• **INSTRUCTIONS TO FOLLOW**: Determine how many lines of the material hold the word "layout", and answer with the number only.

• **INPUT RECORDS**:
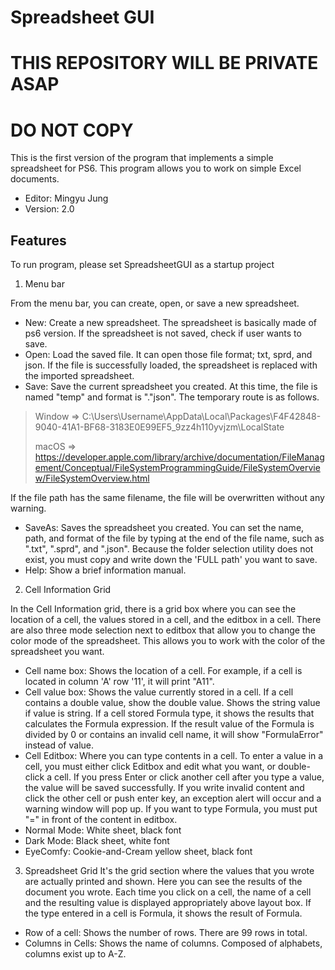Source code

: # Spreadsheet GUI
# THIS REPOSITORY WILL BE PRIVATE ASAP
# DO NOT COPY

This is the first version of the program that implements a simple spreadsheet for PS6. This program allows you to work on simple Excel documents. 

- Editor: Mingyu Jung
- Version: 2.0

## Features

To run program, please set SpreadsheetGUI as a startup project

1. Menu bar

From the menu bar, you can create, open, or save a new spreadsheet.

- New: Create a new spreadsheet. The spreadsheet is basically made of ps6 version. If the spreadsheet is not saved, check if user wants to save.
- Open: Load the saved file. It can open those file format; txt, sprd, and json. If the file is successfully loaded, the spreadsheet is replaced with the imported spreadsheet.
- Save: Save the current spreadsheet you created. At this time, the file is named "temp" and format is "."json". The temporary route is as follows. 

>Window	=>	C:\Users\Username\AppData\Local\Packages\F4F42848-9040-41A1-BF68-3183E0E99EF5_9zz4h110yvjzm\LocalState
>
>macOS	=>	https://developer.apple.com/library/archive/documentation/FileManagement/Conceptual/FileSystemProgrammingGuide/FileSystemOverview/FileSystemOverview.html


If the file path has the same filename, the file will be overwritten without any warning.

- SaveAs: Saves the spreadsheet you created. You can set the name, path, and format of the file by typing at the end of the file name, such as ".txt", ".sprd", and ".json". Because the folder selection utility does not exist, you must copy and write down the 'FULL path' you want to save.
- Help: Show a brief information manual.

2. Cell Information Grid

In the Cell Information grid, there is a grid box where you can see the location of a cell, the values stored in a cell, and the editbox in a cell. There are also three mode selection next to editbox that allow you to change the color mode of the spreadsheet. This allows you to work with the color of the spreadsheet you want.
- Cell name box: Shows the location of a cell. For example, if a cell is located in column 'A' row '11', it will print "A11".
- Cell value box: Shows the value currently stored in a cell. If a cell contains a double value, show the double value. Shows the string value if value is string. If a cell stored Formula type, it shows the results that calculates the Formula expression. If the result value of the Formula is divided by 0 or contains an invalid cell name, it will show "FormulaError" instead of value.
- Cell Editbox: Where you can type contents in a cell. To enter a value in a cell, you must either click Editbox and edit what you want, or double-click a cell. If you press Enter or click another cell after you type a value, the value will be saved successfully. If you write invalid content and click the other cell or push enter key, an exception alert will occur and a warning window will pop up. If you want to type Formula, you must put "=" in front of the content in editbox.
- Normal Mode: White sheet, black font
- Dark Mode: Black sheet, white font
- EyeComfy: Cookie-and-Cream yellow sheet, black font

3. Spreadsheet Grid
It's the grid section where the values that you wrote are actually printed and shown. Here you can see the results of the document you wrote. Each time you click on a cell, the name of a cell and the resulting value is displayed appropriately above layout box. If the type entered in a cell is Formula, it shows the result of Formula.
- Row of a cell: Shows the number of rows. There are 99 rows in total.
- Columns in Cells: Shows the name of columns. Composed of alphabets, columns exist up to A-Z.
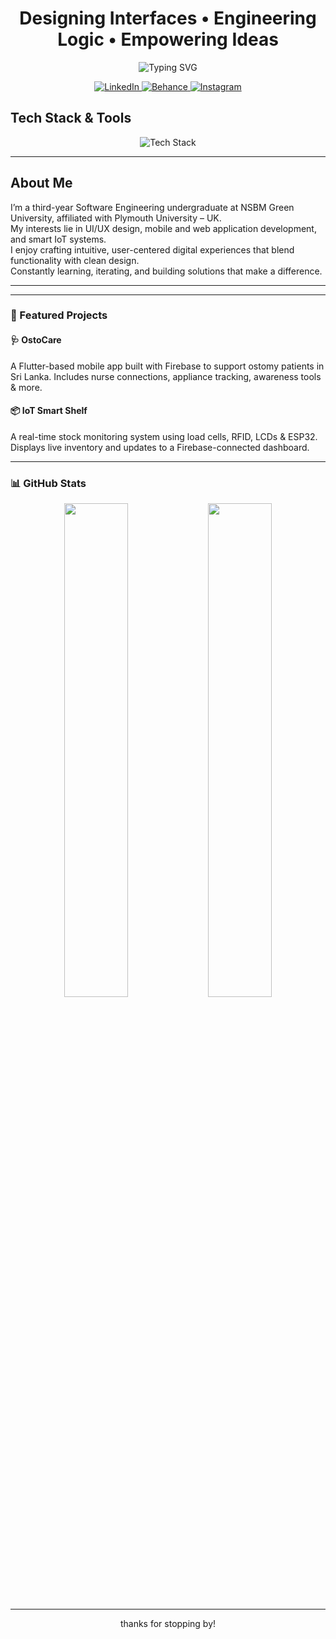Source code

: <h1 align="center">Designing Interfaces • Engineering Logic • Empowering Ideas </h1>

<p align="center">
  <img src="https://readme-typing-svg.demolab.com?font=Fira+Code&duration=3000&pause=1000&center=true&width=435&lines=Full-Stack+Developer;UI%2FUX+Engineer;App+Architect;Creative+Thinker;IoT+Enthusiast" alt="Typing SVG" />
</p>


<p align="center">
  <a href="https://www.linkedin.com/in/upeka-jayaweera/" target="_blank">
    <img alt="LinkedIn" src="https://img.shields.io/badge/LinkedIn-0A66C2?style=for-the-badge&logo=linkedin&logoColor=white">
  </a>
  <a href="https://www.behance.net/upekajayaweera" target="_blank">
    <img alt="Behance" src="https://img.shields.io/badge/Behance-1769FF?style=for-the-badge&logo=behance&logoColor=white">
  </a>
  <a href="https://www.instagram.com/just_peka/" target="_blank">
    <img alt="Instagram" src="https://img.shields.io/badge/Instagram-3f3f3f?style=for-the-badge&logo=instagram&logoColor=white">
  </a>
</p>



## Tech Stack & Tools

<p align="center">
  <img src="https://skillicons.dev/icons?i=c,python,js,html,css,ts,react,nodejs,java,flutter,dart,php,cs,mysql,firebase,git,arduino,figma,canva&perline=11" alt="Tech Stack" />
</p>


---


## About Me

I’m a third-year Software Engineering undergraduate at NSBM Green University, affiliated with Plymouth University – UK.  
My interests lie in UI/UX design, mobile and web application development, and smart IoT systems.  
I enjoy crafting intuitive, user-centered digital experiences that blend functionality with clean design.  
Constantly learning, iterating, and building solutions that make a difference.


---



---

### 📱 Featured Projects

#### 🩺 OstoCare
A Flutter-based mobile app built with Firebase to support ostomy patients in Sri Lanka. Includes nurse connections, appliance tracking, awareness tools & more.

#### 📦 IoT Smart Shelf
A real-time stock monitoring system using load cells, RFID, LCDs & ESP32. Displays live inventory and updates to a Firebase-connected dashboard.

---

### 📊 GitHub Stats

<p align="center">
  <img src="https://github-readme-stats.vercel.app/api?username=your-username&show_icons=true&theme=tokyonight" width="45%">
  <img src="https://github-readme-stats.vercel.app/api/top-langs/?username=your-username&layout=compact&theme=tokyonight" width="45%">
</p>

---


<p align="center"> thanks for stopping by!</p>

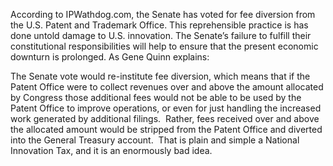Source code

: 

According to IPWathdog.com, the Senate has voted for fee diversion from the U.S. Patent and Trademark Office. This reprehensible practice is has done untold damage to U.S. innovation. The Senate’s failure to fulfill their constitutional responsibilities will help to ensure that the present economic downturn is prolonged. As Gene Quinn explains:

  

The Senate vote would re-institute fee diversion, which means that if the Patent Office were to collect revenues over and above the amount allocated by Congress those additional fees would not be able to be used by the Patent Office to improve operations, or even for just handling the increased work generated by additional filings.  Rather, fees received over and above the allocated amount would be stripped from the Patent Office and diverted into the General Treasury account.  That is plain and simple a National Innovation Tax, and it is an enormously bad idea.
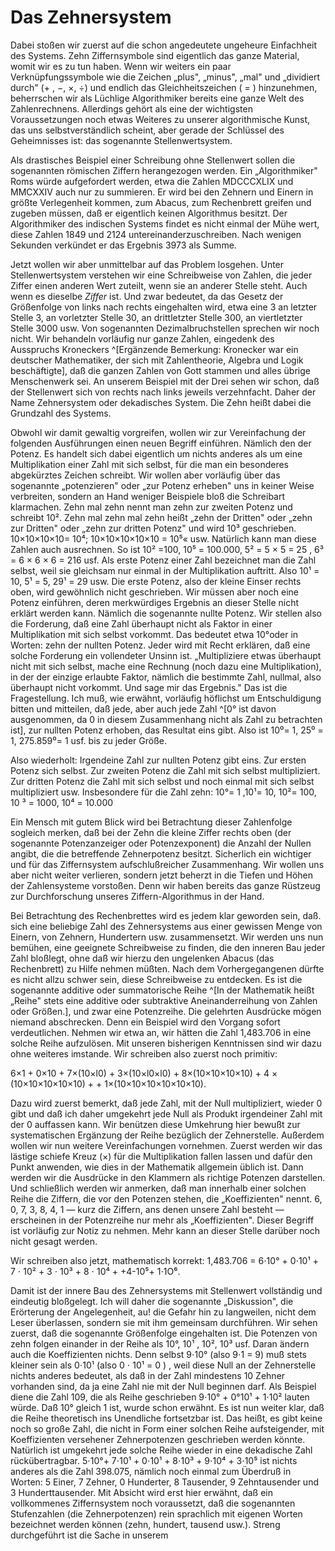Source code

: # Das Zehnersystem

Dabei stoßen wir zuerst auf die schon angedeutete ungeheure Einfachheit des
Systems. Zehn Ziffernsymbole sind eigentlich das ganze Material, womit wir es zu
tun haben. Wenn wir weiters ein paar Verknüpfungssymbole wie die Zeichen „plus",
„minus", „mal" und „dividiert durch" (+ , −, ×, ÷) <!-- korrekte Zeichen nutzen -->
und endlich das Gleichheitszeichen ( = ) hinzunehmen, beherrschen wir als
Lüchlige Algorithmiker bereits eine ganze Welt des Zahlenrechnens. Allerdings
gehört als eine der wichtigsten Voraussetzungen noch etwas Weiteres zu unserer
algorithmische Kunst, das uns selbstverständlich scheint, aber gerade der
Schlüssel des Geheimnisses ist: das sogenannte Stellenwertsystem.

Als drastisches Beispiel einer Schreibung ohne Stellenwert sollen die
sogenannten römischen Ziffern herangezogen werden. Ein „Algorithmiker" Roms
würde aufgefordert werden, etwa die Zahlen MDCCCXLIX und MMCXXIV auch nur zu
summieren. Er wird bei den Zehnern und Einern in größte Verlegenheit kommen, zum
Abacus, zum Rechenbrett greifen und zugeben müssen, daß er eigentlich keinen
Algorithmus besitzt. Der Algorithmiker des indischen Systems findet es nicht
einmal der Mühe wert, diese Zahlen 1849 und 2124 untereinanderzuschreiben. Nach
wenigen Sekunden verkündet er das Ergebnis 3973 als Summe.

Jetzt wollen wir aber unmittelbar auf das Problem losgehen. Unter
Stellenwertsystem verstehen wir eine Schreibweise von Zahlen, die jeder Ziffer
einen anderen Wert zuteilt, wenn sie an anderer Stelle steht. Auch wenn es
dieselbe *Ziffer* ist. Und zwar bedeutet, da das Gesetz der Größenfolge von
links nach rechts eingehalten wird, etwa eine 3 an letzter Stelle 3, an
vorletzter Stelle 30, an drittletzter Stelle 300, an viertletzter Stelle 3000
usw. Von sogenannten Dezimalbruchstellen sprechen wir noch nicht. Wir behandeln
vorläufig nur ganze Zahlen, eingedenk des Ausspruchs Kroneckers ^[Ergänzende Bemerkung: Kronecker war ein deutscher Mathematiker, der sich mit Zahlentheorie, Algebra und Logik beschäftigte], daß die ganzen
Zahlen von Gott stammen und alles übrige Menschenwerk sei. An unserem Beispiel
mit der Drei sehen wir schon, daß der Stellenwert sich von rechts nach links
jeweils verzehnfacht. Daher der Name Zehnersystem oder dekadisches System. Die
Zehn heißt dabei die Grundzahl des Systems.

Obwohl wir damit gewaltig vorgreifen, wollen wir zur Vereinfachung der folgenden
Ausführungen einen neuen Begriff einführen. Nämlich den der Potenz. Es handelt
sich dabei eigentlich um nichts anderes als um eine Multiplikation einer Zahl
mit sich selbst, für die man ein besonderes abgekürztes Zeichen schreibt. Wir
wollen aber vorläufig über das sogenannte „potenzieren" oder „zur Potenz
erheben" uns in keiner Weise verbreiten, sondern an Hand weniger Beispiele bloß
die Schreibart klarmachen. Zehn mal zehn nennt man zehn zur zweiten Potenz und
schreibt 10². Zehn mal zehn mal zehn heißt „zehn der Dritten" oder „zehn zur
Dritten" oder „zehn zur dritten Potenz" und wird 10³ geschrieben. 10×10×10×10=
10⁴; 10×10×10×10×10 = 10⁵« usw. Natürlich kann man diese Zahlen
auch ausrechnen. So ist 10² =100, 10⁵ = 100.000, 5² = 5 × 5 = 25 , 6³ = 6 ×
6 × 6 = 216 usf. Als erste Potenz einer Zahl bezeichnet man die Zahl selbst,
weil sie gleichsam nur einmal in der Multiplikation auftritt. Also 10¹ = 10, 5¹
= 5, 29¹ = 29 usw. Die erste Potenz, also der kleine Einser rechts oben, wird
gewöhnlich nicht geschrieben. Wir müssen aber noch eine Potenz einführen, deren
merkwürdiges Ergebnis an dieser Stelle nicht erklärt werden kann. Nämlich die
sogenannte nullte Potenz. Wir stellen also die Forderung, daß eine Zahl
überhaupt nicht als Faktor in einer Multiplikation mit sich selbst vorkommt. Das
bedeutet etwa 10°oder in Worten: zehn der nullten Potenz. Jeder wird mit Recht
erklären, daß eine solche Forderung ein vollendeter Unsinn ist. „Multipliziere
etwas überhaupt nicht mit sich selbst, mache eine Rechnung (noch dazu eine
Multiplikation), in der der einzige erlaubte Faktor, nämlich die bestimmte Zahl,
nullmal, also überhaupt nicht vorkommt. Und sage mir das Ergebnis." Das ist die
Fragestellung. Ich muß, wie erwähnt, vorläufig höflichst um Entschuldigung
bitten und mitteilen, daß jede, aber auch jede Zahl ^[0° ist davon ausgenommen,
da 0 in diesem Zusammenhang nicht als Zahl zu betrachten ist], zur nullten
Potenz erhoben, das Resultat eins gibt. Also ist 10⁰= 1, 25⁰ = 1, 275.859⁰= 1
usf. bis zu jeder Größe.

Also wiederholt: Irgendeine Zahl zur nullten Potenz gibt eins. Zur ersten Potenz
sich selbst. Zur zweiten Potenz die Zahl mit sich selbst multipliziert. Zur
dritten Potenz die Zahl mit sich selbst und noch einmal mit sich selbst
multipliziert usw. Insbesondere für die Zahl zehn: 10°= 1 ,10¹= 10, 10²= 100, 10 ³ = 1000, 10⁴ = 10.000

Ein Mensch mit gutem Blick wird bei Betrachtung dieser Zahlenfolge sogleich
merken, daß bei der Zehn die kleine Ziffer rechts oben (der sogenannte
Potenzanzeiger oder Potenzexponent) die Anzahl der Nullen angibt, die die
betreffende Zehnerpotenz besitzt. Sicherlich ein wichtiger und für das
Ziffernsystem aufschlußreicher Zusammenhang. Wir wollen uns aber nicht weiter
verlieren, sondern jetzt beherzt in die Tiefen und Höhen der Zahlensysteme
vorstoßen. Denn wir haben bereits das ganze Rüstzeug zur Durchforschung unseres
Ziffern-Algorithmus in der Hand.

Bei Betrachtung des Rechenbrettes wird es jedem klar geworden sein, daß. sich
eine beliebige Zahl des Zehnersystems aus einer gewissen Menge von Einern, von
Zehnern, Hundertern usw. zusammensetzt. Wir werden uns nun bemühen, eine
geeignete Schreibweise zu finden, die den inneren Bau jeder Zahl bloßlegt, ohne
daß wir hierzu den ungelenken Abacus (das Rechenbrett) zu Hilfe nehmen müßten.
Nach dem Vorhergegangenen dürfte es nicht allzu schwer sein, diese Schreibweise
zu entdecken. Es ist die sogenannte additive oder summatorische Reihe ^[In der
Mathematik heißt „Reihe" stets eine additive oder subtraktive Aneinanderreihung
von Zahlen oder Größen.], und zwar eine Potenzreihe. Die gelehrten Ausdrücke
mögen niemand abschrecken. Denn ein Beispiel wird den Vorgang sofort
verdeutlichen. Nehmen wir etwa an, wir hätten die Zahl 1,483.706 in eine solche
Reihe aufzulösen. Mit unseren bisherigen Kenntnissen sind wir dazu ohne weiteres
imstande. Wir schreiben also zuerst noch primitiv:

6×1 + 0×10 + 7×(10×l0) + 3×(10×l0×l0) + 8×(10×10×10×10) + 4 × (10×10×10×10×10) + + 1×(10×10×10×10×10×10).

Dazu wird zuerst bemerkt, daß jede Zahl, mit der
Null multipliziert, wieder 0 gibt und daß ich daher
umgekehrt jede Null als Produkt irgendeiner Zahl mit
der 0 auffassen kann. Wir benützen diese Umkehrung
hier bewußt zur systematischen Ergänzung der Reihe
bezüglich der Zehnerstelle. Außerdem wollen wir nun
weitere Vereinfachungen vornehmen. Zuerst werden wir
das lästige schiefe Kreuz (×) für die Multiplikation
fallen lassen und dafür den Punkt anwenden, wie dies
in der Mathematik allgemein üblich ist. Dann werden
wir die Ausdrücke in den Klammern als richtige Potenzen darstellen. Und schließlich werden wir anmerken,
daß man innerhalb einer solchen Reihe die Ziffern, die
vor den Potenzen stehen, die „Koeffizienten" nennt.
6, 0, 7, 3, 8, 4, 1 — kurz die Ziffern, ans denen unsere
Zahl besteht — erscheinen in der Potenzreihe nur mehr
als „Koeffizienten". Dieser Begriff ist vorläufig zur
Notiz zu nehmen. Mehr kann an dieser Stelle darüber
noch nicht gesagt werden.

Wir schreiben also jetzt, mathematisch korrekt:
1,483.706 = 6⋅10° + 0⋅10¹ + 7 ⋅ 10² + 3 ⋅ 10³ + 8 ⋅ 10⁴ +
+4-10⁵+ 1⋅1O⁶.

Damit ist der innere Bau des Zehnersystems mit Stellenwert vollständig und
eindeutig bloßgelegt. Ich will daher die sogenannte „Diskussion", die Erörterung
der Angelegenheit, au! die Gefahr hin zu langweilen, nicht dem Leser überlassen,
sondern sie mit ihm gemeinsam durchführen. Wir sehen zuerst, daß die sogenannte
Größenfolge eingehalten ist. Die Potenzen von zehn folgen einander in der Reihe
als 10°, 10¹ , 10², 10³ usf. Daran ändern auch die Koeffizienten nichts. Denn
selbst 9⋅10° (also 9⋅1 = 9) muß stets kleiner sein als 0⋅10¹ (also 0 ⋅ 10¹ = 0 )
,
weil diese Null an der Zehnerstelle nichts anderes bedeutet, als daß in der Zahl
mindestens 10 Zehner vorhanden sind, da ja eine Zahl nie mit der Null beginnen
darf. Als Beispiel diene die Zahl 109, die als Reihe geschrieben 9⋅10° + 0°10¹ + 1⋅10²
lauten würde. Daß 10° gleich 1 ist, wurde schon erwähnt. Es ist nun
weiter klar, daß die Reihe theoretisch ins Unendliche fortsetzbar ist. Das
heißt, es gibt keine noch so große Zahl, die nicht in Form einer solchen Reihe
aufsteigender, mit Koeffizienten versehener Zehnerpotenzen geschrieben werden
könnte. Natürlich ist umgekehrt jede solche Reihe wieder in eine dekadische Zahl
rückübertragbar. 5⋅10°+ 7⋅10¹ + 0⋅10¹ + 8⋅10³ + 9⋅10⁴ + 3⋅10⁵
ist nichts anderes als die Zahl 398.075, nämlich noch einmal zum Überdruß in
Worten: 5 Einer, 7 Zehner, 0 Hunderter, 8 Tausender, 9 Zehntausender und 3
Hunderttausender. Mit Absicht wird erst hier erwähnt, daß ein vollkommenes
Ziffernsystem noch voraussetzt, daß die sogenannten Stufenzahlen (die
Zehnerpotenzen) rein sprachlich mit eigenen Worten bezeichnet werden können
(zehn, hundert, tausend usw.). Streng durchgeführt ist die Sache in unserem

<!-- P28 -->
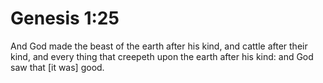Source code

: # Genesis 1:25

And God made the beast of the earth after his kind, and cattle after their kind, and every thing that creepeth upon the earth after his kind: and God saw that [it was] good.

• **ANSWER TO THE EXERCISE**: 2